NEW YORK — Amazon has long acted like an ideal customer on its own website: a freewheeling big spender with no worries about balancing a checkbook. Investors confident in founder and CEO Jeff Bezos’ invest-and-expand strategy flooded into the stock as the company revolutionized shopping, upended the book industry and took on the cloud — even though its vast range of initiatives ate up all the company’s profits.

After all, when Amazon.com filed for its IPO 17 years ago, it was very clear: the company would post losses for the “foreseeable future” while it invested in the business to drive bigger and bigger sales. Stockholders seemed to like playing Bezos’ long game: shares more than quadrupled between 2010 and 2014 to more than $400 apiece.
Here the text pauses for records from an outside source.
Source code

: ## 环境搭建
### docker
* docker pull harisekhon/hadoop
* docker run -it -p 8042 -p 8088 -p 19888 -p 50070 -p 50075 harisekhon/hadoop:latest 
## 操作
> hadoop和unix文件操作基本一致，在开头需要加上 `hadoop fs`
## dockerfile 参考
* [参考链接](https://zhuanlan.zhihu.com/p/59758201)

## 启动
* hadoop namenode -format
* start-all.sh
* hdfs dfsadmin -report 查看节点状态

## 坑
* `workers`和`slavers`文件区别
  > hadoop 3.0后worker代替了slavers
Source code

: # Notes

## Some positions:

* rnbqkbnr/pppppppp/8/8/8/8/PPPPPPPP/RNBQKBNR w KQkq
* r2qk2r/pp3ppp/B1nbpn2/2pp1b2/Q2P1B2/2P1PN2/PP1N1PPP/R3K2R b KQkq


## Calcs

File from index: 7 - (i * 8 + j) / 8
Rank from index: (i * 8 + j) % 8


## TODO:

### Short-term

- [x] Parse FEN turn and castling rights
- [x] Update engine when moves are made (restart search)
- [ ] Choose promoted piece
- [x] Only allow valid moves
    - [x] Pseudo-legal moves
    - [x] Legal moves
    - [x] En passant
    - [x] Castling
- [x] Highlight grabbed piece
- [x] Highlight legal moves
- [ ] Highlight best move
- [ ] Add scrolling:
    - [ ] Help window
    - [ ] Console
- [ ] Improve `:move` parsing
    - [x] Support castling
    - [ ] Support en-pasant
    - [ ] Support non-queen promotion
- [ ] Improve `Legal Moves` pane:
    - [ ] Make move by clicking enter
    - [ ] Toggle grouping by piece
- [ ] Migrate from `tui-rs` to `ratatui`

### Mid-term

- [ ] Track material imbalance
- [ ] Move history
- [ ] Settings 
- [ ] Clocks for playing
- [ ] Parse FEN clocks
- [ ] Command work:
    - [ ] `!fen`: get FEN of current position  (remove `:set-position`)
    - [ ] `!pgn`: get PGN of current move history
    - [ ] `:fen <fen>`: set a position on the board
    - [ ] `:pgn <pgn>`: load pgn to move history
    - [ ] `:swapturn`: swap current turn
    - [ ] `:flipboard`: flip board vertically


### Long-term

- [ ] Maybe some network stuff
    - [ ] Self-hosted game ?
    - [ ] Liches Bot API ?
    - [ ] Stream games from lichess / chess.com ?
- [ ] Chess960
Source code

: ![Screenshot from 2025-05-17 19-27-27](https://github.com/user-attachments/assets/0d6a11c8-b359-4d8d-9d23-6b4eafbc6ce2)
Lately, they’ve lost a little patience.

After the Seattle company on Thursday reported a huge third-quarter loss and issued a disappointing holiday forecast, the stock sold off by nearly 10 percent. It’s now lost 28 percent of its value since the beginning of the year, closing at $287.06 Friday.

Daniel Morgan, a Synovus Trust portfolio manager, invests in Amazon. He has no current plans to sell, but he knows Wall Street investors and analysts “tend to have very little patience; they don’t really want to hear a long-term story.”

What they want are answers. Particularly when there’s now another e-commerce powerhouse to invest in: Chinese e-commerce player Alibaba, which went public in September in a $25 billion initial public offering, the largest ever.

“Frankly, we believe it’s impossible to predict Amazon’s profitability during this prolonged ‘investment cycle,’ but profit metrics are clearly moving in the wrong direction and it’s a fair question to ask, does Amazon have too many ‘balls in the air’?” said Wells Fargo analyst Matt Nemer.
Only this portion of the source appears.